Retry Strategies for AWS SDKs: Best Practices

Q: Which retry mode should I use for my workload?

The best retry mode will vary based on what you need: Standard mode works well for most tasks, providing dependable retries with up to three attempts for common issues. Adaptive mode is better for specialised scenarios, such as handling rate limits. It includes client-side rate limiting but is still experimental and not suitable for multi-tenant environments. Legacy mode is outdated and generally not recommended. For the majority of situations, standard mode remains the safest and most reliable option.

Q: How can I avoid duplicate writes when retries happen?

To prevent duplicate writes during retries, implement an exponential backoff with jitter strategy. This method introduces randomised delays between retries, which helps minimise the risk of simultaneous retries and duplicate operations. Another key practice is ensuring that your operations are idempotent . This means they can be safely retried without causing duplicates or inconsistencies in your system. The good news? Many AWS SDKs already come with built-in retry mechanisms that incorporate these strategies, making implementation much easier.

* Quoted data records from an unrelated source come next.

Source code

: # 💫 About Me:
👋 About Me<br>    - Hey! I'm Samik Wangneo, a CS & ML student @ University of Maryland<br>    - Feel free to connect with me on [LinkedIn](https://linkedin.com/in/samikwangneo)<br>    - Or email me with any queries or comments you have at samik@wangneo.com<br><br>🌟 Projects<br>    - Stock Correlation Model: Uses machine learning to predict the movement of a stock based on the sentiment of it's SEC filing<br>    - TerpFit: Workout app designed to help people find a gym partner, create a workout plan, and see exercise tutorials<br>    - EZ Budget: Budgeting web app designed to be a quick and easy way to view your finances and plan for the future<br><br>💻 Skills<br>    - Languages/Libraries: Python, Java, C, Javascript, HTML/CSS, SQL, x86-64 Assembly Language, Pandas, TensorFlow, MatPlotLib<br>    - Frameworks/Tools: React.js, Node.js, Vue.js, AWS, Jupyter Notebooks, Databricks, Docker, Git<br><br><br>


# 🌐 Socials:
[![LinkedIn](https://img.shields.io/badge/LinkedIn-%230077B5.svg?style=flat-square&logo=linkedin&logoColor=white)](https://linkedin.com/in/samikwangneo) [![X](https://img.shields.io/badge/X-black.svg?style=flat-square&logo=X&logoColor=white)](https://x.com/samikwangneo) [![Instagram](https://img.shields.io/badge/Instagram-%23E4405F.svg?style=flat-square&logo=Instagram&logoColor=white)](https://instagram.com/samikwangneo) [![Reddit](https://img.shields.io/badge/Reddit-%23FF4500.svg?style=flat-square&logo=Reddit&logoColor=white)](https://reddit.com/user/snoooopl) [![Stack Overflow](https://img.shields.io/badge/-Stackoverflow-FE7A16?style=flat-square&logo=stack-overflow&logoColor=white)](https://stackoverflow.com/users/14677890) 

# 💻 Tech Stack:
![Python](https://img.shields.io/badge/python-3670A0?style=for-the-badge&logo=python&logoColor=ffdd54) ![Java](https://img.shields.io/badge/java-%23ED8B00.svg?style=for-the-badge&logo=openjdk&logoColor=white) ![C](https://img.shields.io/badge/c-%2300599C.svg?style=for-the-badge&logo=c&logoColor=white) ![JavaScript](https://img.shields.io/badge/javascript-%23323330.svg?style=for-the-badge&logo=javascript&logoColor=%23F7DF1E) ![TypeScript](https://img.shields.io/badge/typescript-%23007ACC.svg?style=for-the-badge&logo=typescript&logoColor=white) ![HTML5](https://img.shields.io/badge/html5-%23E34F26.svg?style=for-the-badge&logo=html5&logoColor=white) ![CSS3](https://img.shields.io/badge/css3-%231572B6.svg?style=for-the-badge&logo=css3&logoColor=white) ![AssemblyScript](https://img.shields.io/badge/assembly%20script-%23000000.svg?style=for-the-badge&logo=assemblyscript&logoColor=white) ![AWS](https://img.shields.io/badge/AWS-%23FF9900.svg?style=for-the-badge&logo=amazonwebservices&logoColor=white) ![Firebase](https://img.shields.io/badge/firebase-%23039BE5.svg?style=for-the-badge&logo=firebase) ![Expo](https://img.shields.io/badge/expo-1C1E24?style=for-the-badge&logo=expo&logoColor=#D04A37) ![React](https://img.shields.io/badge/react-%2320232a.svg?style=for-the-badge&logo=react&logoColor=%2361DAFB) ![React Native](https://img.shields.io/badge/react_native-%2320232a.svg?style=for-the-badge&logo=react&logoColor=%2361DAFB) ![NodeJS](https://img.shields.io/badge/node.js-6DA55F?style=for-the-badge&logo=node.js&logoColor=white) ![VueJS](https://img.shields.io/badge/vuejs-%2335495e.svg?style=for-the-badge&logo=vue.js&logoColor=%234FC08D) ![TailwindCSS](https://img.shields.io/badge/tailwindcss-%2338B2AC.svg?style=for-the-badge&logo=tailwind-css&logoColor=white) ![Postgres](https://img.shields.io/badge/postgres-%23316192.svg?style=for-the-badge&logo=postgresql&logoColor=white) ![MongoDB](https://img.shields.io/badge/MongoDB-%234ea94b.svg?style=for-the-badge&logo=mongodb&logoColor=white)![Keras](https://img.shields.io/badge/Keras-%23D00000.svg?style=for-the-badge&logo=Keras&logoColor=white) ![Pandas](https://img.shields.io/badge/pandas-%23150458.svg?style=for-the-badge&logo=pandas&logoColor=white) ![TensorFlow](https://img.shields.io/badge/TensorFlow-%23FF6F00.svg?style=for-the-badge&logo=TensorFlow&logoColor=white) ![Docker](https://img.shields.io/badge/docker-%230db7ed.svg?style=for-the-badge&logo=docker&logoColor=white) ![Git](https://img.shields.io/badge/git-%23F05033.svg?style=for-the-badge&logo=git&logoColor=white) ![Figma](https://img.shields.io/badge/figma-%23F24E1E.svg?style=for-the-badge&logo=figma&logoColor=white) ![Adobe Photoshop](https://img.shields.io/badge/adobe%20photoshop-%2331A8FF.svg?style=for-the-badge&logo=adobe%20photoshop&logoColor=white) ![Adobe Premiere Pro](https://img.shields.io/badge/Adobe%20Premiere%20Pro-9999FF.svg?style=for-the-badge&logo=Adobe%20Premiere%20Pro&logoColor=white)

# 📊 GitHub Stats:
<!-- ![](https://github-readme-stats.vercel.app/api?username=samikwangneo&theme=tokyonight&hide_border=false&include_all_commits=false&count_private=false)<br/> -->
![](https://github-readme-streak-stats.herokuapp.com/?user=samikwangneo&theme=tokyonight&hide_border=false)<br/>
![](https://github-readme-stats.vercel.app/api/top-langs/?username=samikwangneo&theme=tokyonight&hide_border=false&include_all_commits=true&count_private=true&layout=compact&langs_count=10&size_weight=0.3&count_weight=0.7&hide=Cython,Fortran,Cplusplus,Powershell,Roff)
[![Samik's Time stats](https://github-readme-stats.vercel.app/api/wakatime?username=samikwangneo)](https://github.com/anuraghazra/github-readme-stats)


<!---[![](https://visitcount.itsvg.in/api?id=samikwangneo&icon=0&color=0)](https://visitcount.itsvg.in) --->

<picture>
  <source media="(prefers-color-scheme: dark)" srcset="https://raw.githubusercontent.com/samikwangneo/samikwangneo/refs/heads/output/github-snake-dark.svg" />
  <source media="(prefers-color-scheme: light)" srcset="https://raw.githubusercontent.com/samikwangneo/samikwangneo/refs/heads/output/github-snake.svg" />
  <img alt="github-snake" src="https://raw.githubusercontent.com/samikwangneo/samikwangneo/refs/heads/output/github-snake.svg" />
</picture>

Compare Standard, Adaptive and Legacy retry modes and get practical SDK configuration tips for Java, JavaScript and Go to boost reliability and control costs.

When using AWS SDKs, retries help manage temporary errors like throttling (HTTP 429), network issues, or brief service outages. AWS SDKs come with three built-in retry modes:

Standard Mode: Default for most cases. Uses exponential backoff with jitter to space out retries and prevent overwhelming AWS services. It caps retries at 3 attempts and includes circuit-breaking via a token bucket system.
Adaptive Mode: Adds client-side rate limiting to adjust retry rates dynamically based on error patterns. Useful for resource-limited environments but requires careful client setup.
Legacy Mode: Outdated and not recommended. Lacks modern protections like token management and uses less effective backoff strategies.

Key Takeaways:

Customisation: You can fine-tune retry settings (e.g., max attempts, delays) in SDKs like Java, JavaScript, and Go to suit your application's needs.
Cost Control: Properly configured retries prevent unnecessary API calls, reducing AWS bills during outages.
Best Practice: Ensure operations are idempotent and avoid infinite retries to maintain reliability and control costs.

Choosing the right retry mode depends on your application's requirements. For most users, Standard Mode is sufficient, while Adaptive Mode suits scenarios with tight resource constraints. Avoid Legacy Mode for new projects.

AWS Concept Review - Timeouts Retries Back-off Jitter

AWS

Built-in Retry Strategies in AWS SDKs

AWS SDKs

AWS SDK Retry Modes Comparison: Standard vs Adaptive vs Legacy

Let’s dive into how the built-in retry strategies in AWS SDKs function. These SDKs offer three retry modes, each designed to handle specific error scenarios.

Standard Retry Strategy

Standard mode is the default and works well for most use cases. It uses exponential backoff with full jitter to space out retry attempts in a way that reduces the chance of overwhelming services.

This strategy differentiates between error types to calculate delays. For non-throttling errors (like HTTP 500 or 503), the base delay is 100 milliseconds. However, for throttling errors (like HTTP 429), the base delay increases to 1,000 milliseconds. This longer delay for throttling errors helps ease the load on already stressed services.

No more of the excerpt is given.